═══ Data supplied ═══

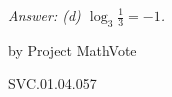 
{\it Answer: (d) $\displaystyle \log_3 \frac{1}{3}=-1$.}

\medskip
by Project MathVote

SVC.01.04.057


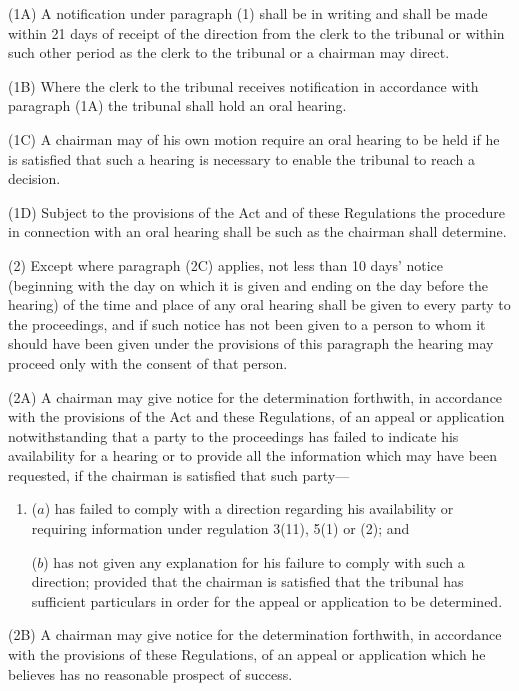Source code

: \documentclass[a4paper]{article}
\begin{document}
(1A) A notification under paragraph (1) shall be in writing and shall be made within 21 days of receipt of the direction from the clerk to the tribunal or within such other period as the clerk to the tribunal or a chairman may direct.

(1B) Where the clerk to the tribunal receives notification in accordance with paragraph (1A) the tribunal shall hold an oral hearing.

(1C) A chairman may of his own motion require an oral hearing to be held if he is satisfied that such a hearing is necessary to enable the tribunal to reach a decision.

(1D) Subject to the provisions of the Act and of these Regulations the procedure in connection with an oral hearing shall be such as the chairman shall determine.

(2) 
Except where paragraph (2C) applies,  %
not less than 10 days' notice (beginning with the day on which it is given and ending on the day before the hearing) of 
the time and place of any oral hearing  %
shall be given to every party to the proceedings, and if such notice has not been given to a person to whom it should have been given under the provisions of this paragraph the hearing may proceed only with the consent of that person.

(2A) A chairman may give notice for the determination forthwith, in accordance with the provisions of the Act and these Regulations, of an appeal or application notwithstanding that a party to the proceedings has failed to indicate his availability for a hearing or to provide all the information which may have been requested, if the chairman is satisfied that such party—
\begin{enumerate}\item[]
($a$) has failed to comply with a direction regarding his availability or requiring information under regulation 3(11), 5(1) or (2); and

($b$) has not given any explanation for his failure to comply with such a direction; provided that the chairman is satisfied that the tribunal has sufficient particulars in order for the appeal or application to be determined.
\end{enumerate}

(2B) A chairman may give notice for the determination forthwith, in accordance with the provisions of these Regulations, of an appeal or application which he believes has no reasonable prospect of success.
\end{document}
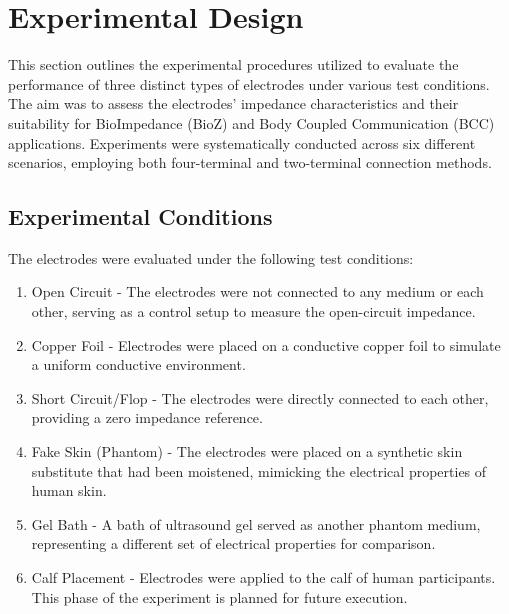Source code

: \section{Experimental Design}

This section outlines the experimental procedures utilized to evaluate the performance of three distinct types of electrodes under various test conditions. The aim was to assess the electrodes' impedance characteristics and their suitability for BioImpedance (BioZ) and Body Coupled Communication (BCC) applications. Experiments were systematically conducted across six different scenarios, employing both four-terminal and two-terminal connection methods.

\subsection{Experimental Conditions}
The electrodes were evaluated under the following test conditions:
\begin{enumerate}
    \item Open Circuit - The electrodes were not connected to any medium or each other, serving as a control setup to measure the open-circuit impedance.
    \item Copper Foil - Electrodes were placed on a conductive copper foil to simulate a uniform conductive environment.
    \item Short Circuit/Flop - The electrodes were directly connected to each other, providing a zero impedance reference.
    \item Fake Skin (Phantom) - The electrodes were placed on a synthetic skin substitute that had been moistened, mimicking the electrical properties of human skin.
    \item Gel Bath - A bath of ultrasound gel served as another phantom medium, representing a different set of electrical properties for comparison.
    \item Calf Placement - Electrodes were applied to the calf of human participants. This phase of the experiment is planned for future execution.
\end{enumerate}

═══

What is needed: For each line of the data that includes the word "Regulations", return a copy of it.

Answer space:
(1D) Subject to the provisions of the Act and of these Regulations the procedure in connection with an oral hearing shall be such as the chairman shall determine.
(2A) A chairman may give notice for the determination forthwith, in accordance with the provisions of the Act and these Regulations, of an appeal or application notwithstanding that a party to the proceedings has failed to indicate his availability for a hearing or to provide all the information which may have been requested, if the chairman is satisfied that such party—
(2B) A chairman may give notice for the determination forthwith, in accordance with the provisions of these Regulations, of an appeal or application which he believes has no reasonable prospect of success.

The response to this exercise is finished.